The test in question is the New Standards Mathematics Reference Examination, a standardized test that details strengths and weaknesses of each test-taker. After the teachers give the test, the test is scored by an outside grading service.

This is not a state-mandated test, nor is it a high-stakes test that solely determines whether a pupil is promoted or a teacher is fired.

But the test, in addition to helping fifth-grade teachers know what their classes need, is used for accountability. Each principal can use the test to see how pupils in each teacher's class are faring, and the administration can check on the performance of pupils in each school building.

"No one is going to lose their job solely because of a low test score," said Diane Briars, head of the district's math program. "What it does question is if all of the kids in a particular class are scoring very low, then the question would be to go in the classroom and see what's happening in the classroom."

Recently, math scores have improved at Horace Mann, which has about 265 children.

On the New Standards math test in fourth grade, 65 percent were proficient in skills in 2002 compared with 36 percent in 2001. Also, 33 percent were proficient in concepts in 2002 compared with 3 percent in 2001; and 33 percent were proficient in problem solving in 2002, contrasted with 2 percent in 2001.

On the Pennsylvania System of School Assessment math test given in fifth grade, the percentage scoring "proficient" and "advanced" grew from 21 percent in 2001 to 58.7 percent in 2002.

A growing trend

Nationwide, as testing has become more prevalent and is tied not only to pupil advancement but teacher accountability, reports of cheating have become more common.

Robert Schaeffer, public education director of the national FairTest organization, has a folder of such incidents.

"Teachers, principals feel that test scores have to increase for them to keep their jobs. Under pressure like that, some people do wrong things," he said.

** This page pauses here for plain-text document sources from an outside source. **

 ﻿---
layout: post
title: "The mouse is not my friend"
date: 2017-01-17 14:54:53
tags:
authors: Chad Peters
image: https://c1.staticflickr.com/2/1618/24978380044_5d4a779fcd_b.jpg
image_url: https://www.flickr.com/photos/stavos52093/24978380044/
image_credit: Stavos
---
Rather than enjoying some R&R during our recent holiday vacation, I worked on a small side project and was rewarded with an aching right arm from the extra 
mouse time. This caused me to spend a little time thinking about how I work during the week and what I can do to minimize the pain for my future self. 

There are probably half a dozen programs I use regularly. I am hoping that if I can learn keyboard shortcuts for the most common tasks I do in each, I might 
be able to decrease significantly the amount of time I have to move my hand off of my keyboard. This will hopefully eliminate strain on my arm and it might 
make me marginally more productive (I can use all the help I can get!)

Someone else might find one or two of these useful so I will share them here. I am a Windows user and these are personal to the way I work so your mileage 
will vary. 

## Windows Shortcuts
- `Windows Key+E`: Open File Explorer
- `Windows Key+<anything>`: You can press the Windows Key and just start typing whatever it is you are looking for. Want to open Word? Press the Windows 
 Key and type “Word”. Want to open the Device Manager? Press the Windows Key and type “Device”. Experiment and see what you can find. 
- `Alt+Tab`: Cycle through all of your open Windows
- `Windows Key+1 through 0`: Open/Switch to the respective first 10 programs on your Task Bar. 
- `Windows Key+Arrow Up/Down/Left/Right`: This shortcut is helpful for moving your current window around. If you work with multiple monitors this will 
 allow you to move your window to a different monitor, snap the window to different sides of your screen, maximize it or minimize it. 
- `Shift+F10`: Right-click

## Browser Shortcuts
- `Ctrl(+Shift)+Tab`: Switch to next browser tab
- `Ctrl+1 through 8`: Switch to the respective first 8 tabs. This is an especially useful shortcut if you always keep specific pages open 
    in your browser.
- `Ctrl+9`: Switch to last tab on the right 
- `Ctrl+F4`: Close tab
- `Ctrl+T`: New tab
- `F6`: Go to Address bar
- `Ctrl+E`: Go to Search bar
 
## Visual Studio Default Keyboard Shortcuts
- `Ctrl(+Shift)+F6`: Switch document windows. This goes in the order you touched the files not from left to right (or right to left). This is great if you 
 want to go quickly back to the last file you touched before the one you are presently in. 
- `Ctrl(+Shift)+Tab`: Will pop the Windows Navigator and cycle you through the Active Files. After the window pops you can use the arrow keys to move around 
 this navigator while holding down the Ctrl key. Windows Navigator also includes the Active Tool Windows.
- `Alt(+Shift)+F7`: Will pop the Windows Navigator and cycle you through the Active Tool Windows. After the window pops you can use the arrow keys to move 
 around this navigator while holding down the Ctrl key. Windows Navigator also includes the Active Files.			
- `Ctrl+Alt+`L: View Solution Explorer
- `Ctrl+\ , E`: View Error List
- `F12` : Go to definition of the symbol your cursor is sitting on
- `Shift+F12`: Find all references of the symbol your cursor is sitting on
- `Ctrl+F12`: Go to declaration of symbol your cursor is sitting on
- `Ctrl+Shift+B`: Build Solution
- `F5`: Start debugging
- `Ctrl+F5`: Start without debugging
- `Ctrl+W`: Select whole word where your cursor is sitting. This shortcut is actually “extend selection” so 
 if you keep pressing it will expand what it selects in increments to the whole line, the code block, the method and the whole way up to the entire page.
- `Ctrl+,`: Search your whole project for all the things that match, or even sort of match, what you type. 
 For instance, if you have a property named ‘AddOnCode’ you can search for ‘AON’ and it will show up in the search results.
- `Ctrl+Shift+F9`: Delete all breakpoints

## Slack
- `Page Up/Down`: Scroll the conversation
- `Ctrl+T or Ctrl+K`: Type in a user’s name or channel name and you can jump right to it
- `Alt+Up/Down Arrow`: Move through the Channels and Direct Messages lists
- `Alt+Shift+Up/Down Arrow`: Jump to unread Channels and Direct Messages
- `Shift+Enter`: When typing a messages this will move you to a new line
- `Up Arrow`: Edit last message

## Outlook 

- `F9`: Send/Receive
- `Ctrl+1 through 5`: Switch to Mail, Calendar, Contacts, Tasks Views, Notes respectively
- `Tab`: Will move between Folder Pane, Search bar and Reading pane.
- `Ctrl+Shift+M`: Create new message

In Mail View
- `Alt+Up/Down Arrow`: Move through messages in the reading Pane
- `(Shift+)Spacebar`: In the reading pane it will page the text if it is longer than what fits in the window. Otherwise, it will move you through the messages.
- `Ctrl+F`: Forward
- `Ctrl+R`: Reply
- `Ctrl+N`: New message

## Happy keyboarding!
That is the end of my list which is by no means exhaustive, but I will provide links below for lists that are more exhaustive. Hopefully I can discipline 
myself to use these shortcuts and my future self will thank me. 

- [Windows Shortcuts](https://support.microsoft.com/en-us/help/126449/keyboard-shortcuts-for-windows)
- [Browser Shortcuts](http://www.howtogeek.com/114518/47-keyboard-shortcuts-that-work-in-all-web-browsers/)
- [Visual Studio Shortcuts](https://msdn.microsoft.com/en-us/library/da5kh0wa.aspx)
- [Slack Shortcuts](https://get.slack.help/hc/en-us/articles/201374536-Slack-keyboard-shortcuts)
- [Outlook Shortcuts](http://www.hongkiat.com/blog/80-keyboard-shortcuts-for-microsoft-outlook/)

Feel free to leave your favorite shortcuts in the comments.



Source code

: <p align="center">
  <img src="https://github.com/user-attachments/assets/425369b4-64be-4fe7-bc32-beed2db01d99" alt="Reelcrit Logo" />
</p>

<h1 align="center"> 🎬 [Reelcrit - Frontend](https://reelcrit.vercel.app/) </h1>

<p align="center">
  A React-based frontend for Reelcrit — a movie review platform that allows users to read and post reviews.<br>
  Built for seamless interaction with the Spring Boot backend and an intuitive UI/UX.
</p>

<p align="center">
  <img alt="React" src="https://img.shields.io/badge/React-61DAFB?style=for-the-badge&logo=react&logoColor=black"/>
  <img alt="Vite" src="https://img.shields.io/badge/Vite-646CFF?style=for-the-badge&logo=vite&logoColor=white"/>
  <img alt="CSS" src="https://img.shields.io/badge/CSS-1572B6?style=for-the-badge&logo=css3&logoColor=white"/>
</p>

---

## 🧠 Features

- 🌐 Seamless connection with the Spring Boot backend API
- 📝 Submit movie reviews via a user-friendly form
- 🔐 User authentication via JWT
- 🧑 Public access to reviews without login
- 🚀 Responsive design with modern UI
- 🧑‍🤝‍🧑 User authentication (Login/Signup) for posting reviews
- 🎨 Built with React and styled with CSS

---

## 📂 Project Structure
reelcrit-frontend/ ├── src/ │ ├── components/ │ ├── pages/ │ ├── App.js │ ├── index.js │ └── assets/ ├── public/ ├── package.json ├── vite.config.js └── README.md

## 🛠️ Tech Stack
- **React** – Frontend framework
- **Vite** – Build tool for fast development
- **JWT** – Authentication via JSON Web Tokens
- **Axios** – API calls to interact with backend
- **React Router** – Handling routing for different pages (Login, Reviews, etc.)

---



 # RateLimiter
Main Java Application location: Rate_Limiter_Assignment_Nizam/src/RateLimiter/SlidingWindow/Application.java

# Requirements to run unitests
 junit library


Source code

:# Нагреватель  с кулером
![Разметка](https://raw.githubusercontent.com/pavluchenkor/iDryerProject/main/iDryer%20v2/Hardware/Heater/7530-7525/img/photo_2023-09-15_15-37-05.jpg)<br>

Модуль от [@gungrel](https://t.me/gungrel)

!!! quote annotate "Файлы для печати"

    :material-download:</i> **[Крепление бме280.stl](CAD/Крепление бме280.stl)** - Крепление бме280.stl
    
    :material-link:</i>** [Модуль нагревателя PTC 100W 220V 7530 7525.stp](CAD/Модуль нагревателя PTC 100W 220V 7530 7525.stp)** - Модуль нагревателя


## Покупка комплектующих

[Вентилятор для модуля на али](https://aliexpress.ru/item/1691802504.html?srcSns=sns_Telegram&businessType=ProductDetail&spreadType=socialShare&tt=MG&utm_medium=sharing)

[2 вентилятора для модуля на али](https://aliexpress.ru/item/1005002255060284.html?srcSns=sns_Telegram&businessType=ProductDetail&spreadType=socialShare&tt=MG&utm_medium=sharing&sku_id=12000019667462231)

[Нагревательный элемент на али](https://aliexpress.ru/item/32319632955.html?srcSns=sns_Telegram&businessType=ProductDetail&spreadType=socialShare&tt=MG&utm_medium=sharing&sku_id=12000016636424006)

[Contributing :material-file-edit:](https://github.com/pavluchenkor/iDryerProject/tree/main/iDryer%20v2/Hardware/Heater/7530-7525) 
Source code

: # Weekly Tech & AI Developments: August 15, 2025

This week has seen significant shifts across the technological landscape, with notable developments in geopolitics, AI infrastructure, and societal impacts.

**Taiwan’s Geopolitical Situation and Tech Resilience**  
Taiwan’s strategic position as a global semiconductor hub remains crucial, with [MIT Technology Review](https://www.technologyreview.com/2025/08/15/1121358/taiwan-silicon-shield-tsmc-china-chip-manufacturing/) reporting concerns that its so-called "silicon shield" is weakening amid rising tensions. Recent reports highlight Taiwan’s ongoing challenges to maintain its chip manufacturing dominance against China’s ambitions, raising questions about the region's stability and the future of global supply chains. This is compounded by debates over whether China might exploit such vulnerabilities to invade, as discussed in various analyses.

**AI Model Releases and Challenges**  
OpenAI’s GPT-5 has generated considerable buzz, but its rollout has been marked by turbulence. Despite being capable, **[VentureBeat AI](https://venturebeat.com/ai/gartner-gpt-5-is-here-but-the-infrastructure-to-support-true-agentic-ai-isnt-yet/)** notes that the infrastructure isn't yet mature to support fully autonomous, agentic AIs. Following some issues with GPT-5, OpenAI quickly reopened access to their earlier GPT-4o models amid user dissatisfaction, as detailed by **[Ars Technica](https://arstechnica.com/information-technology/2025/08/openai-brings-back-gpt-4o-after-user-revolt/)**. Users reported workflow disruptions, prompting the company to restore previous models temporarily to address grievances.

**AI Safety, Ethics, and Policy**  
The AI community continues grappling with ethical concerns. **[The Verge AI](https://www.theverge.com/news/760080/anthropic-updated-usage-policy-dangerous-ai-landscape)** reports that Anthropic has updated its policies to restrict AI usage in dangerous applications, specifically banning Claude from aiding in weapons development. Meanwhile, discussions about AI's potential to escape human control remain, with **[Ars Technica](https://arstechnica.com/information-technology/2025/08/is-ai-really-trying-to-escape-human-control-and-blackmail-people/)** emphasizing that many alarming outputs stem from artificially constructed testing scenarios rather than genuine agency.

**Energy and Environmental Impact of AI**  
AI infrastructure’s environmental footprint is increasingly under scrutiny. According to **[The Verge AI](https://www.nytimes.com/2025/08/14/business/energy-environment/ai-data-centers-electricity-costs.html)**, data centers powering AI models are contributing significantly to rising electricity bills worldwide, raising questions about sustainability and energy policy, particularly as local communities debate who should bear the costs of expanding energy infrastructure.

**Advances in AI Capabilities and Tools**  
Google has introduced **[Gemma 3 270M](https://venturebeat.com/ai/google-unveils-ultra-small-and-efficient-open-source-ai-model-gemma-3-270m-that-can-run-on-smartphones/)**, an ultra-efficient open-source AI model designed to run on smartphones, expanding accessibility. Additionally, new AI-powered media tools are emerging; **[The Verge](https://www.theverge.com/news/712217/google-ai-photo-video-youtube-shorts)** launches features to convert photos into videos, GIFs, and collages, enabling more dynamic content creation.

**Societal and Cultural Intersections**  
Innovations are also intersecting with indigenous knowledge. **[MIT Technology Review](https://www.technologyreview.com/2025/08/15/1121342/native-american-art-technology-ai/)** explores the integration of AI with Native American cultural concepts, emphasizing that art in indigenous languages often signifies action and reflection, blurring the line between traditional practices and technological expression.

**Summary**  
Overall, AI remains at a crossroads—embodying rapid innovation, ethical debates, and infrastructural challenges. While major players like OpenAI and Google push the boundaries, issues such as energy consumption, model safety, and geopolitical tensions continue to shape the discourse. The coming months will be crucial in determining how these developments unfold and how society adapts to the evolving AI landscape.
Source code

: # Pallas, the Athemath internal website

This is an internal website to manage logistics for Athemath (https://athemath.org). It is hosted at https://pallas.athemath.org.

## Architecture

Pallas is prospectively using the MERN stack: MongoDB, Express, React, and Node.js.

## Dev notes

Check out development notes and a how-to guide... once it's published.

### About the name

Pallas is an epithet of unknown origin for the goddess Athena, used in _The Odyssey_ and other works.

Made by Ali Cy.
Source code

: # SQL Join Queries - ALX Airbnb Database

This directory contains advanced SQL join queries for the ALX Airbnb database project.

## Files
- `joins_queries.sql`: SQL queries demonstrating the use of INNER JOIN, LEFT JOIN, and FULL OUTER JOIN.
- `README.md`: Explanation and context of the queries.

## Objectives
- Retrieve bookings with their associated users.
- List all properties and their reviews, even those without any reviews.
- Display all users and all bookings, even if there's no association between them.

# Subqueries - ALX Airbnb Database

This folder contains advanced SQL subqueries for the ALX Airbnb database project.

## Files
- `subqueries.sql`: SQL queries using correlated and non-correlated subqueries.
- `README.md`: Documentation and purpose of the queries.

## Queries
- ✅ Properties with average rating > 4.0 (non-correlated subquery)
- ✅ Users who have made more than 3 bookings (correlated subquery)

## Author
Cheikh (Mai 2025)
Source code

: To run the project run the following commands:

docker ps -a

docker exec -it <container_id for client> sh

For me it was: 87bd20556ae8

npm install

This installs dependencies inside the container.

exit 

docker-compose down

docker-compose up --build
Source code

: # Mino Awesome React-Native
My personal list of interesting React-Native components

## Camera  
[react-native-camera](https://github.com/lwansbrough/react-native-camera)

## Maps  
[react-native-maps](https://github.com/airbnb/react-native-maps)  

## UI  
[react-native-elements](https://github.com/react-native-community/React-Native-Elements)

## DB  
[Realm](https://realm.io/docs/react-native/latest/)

School officials have blamed miscommunication and honest error for some of those cases.

Last fall, a Pittsburgh school administrator erroneously wrote a memo telling ninth-grade teachers that students could use dictionaries and thesauruses on the state writing test. When the mistake was discovered, schools were surveyed, showing about 240 students in eight classrooms in four high schools used the reference aids. The district notified the state. Even so, the state decided to keep the test scores.

Some Horace Mann parents have questioned whether teachers were properly trained to give the test. Folino declined to say whether in-house training had been done this year.

Briars, however, said that some math-test training was conducted at Horace Mann during the 2001-02 school year and that Boysza was listed as attending a Jan. 31 session that included some information on math testing.

An instruction booklet also is provided to teachers. The instructions state:

"Responses to test items must represent the pupil's own independent and unaided thinking and must remain unchanged after test administration is complete."

"All persons" are prohibited from giving "cues, clues, hints and/or actual answers in any written, printed, verbal and/or nonverbal form (including chalkboards and bulletin boards) before, during and after the test."

The teacher may "explain or repeat directions, but you may not provide any assistance with the mathematics questions or give any hints or answers pertaining to the content of the examination."

Briars said, "I think it's pretty clear."

Mascari said once school officials found out about the problem, "we did what we needed to do. We didn't shove anything under the carpet. We did our due diligence. Could we have done it differently? There is always room for that."

Yurkovich said she wasn't looking for the teacher to be fired. She would like the teacher to receive more training, be given the teacher equivalent of what would happen to a child for academic dishonesty and apologize to her class.

"Everybody needs to be held accountable for their own actions," she said.